◆ Records excerpted from a collection

Segment Open

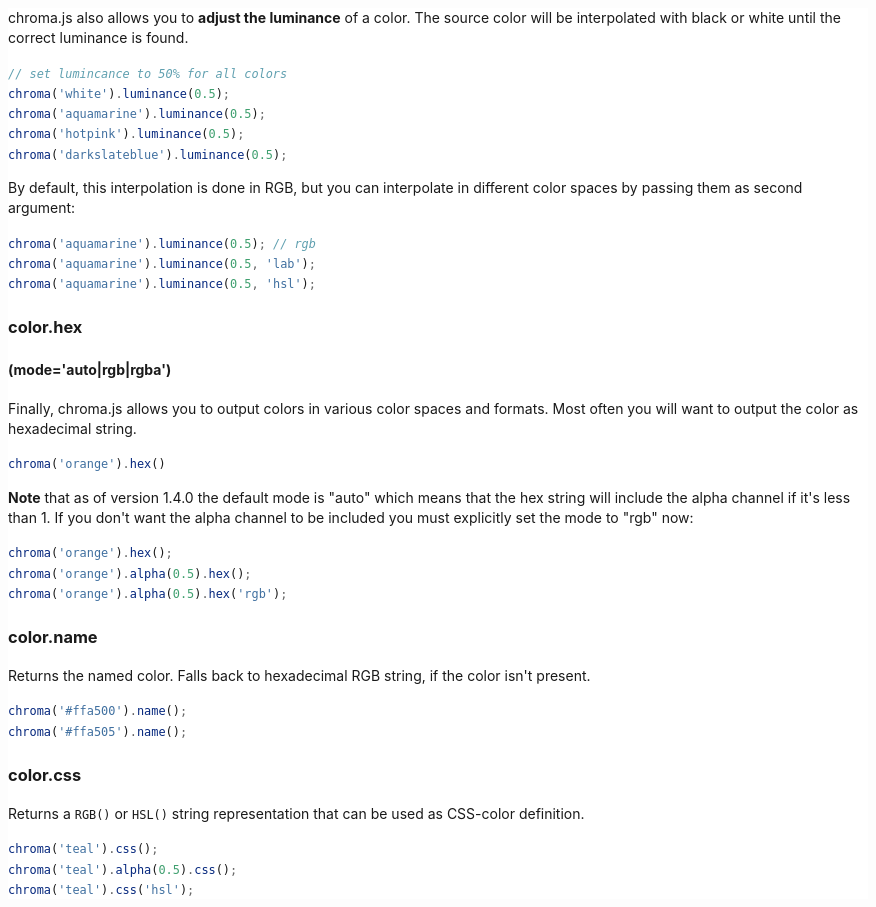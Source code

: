 chroma.js also allows you to **adjust the luminance** of a color. The source color will be interpolated with black or white until the correct luminance is found.

```js
// set lumincance to 50% for all colors
chroma('white').luminance(0.5);
chroma('aquamarine').luminance(0.5);
chroma('hotpink').luminance(0.5);
chroma('darkslateblue').luminance(0.5);
```

By default, this interpolation is done in RGB, but you can interpolate in different color spaces by passing them as second argument:

```js
chroma('aquamarine').luminance(0.5); // rgb
chroma('aquamarine').luminance(0.5, 'lab');
chroma('aquamarine').luminance(0.5, 'hsl');
```

### color.hex
#### (mode='auto|rgb|rgba')

Finally, chroma.js allows you to output colors in various color spaces and formats. Most often you will want to output the color as hexadecimal string.

```js
chroma('orange').hex()
```

**Note** that as of version 1.4.0 the default mode is "auto" which means that the hex string will include the alpha channel if it's less than 1. If you don't want the alpha channel to be included you must explicitly set the mode to "rgb" now:

```js
chroma('orange').hex();
chroma('orange').alpha(0.5).hex();
chroma('orange').alpha(0.5).hex('rgb');
```

### color.name

Returns the named color. Falls back to hexadecimal RGB string, if the color isn't present.

```js
chroma('#ffa500').name();
chroma('#ffa505').name();
```

### color.css

Returns a `RGB()` or `HSL()` string representation that can be used as CSS-color definition.

```js
chroma('teal').css();
chroma('teal').alpha(0.5).css();
chroma('teal').css('hsl');
```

Segment Closed

◆ Problem statement
Please return exactly the lines that run from the line with "### color.name" through the end of the records above, both included, and nothing more.

◆ Answer to this exercise
### color.name

Returns the named color. Falls back to hexadecimal RGB string, if the color isn't present.

```js
chroma('#ffa500').name();
chroma('#ffa505').name();
```

### color.css

Returns a `RGB()` or `HSL()` string representation that can be used as CSS-color definition.

```js
chroma('teal').css();
chroma('teal').alpha(0.5).css();
chroma('teal').css('hsl');
```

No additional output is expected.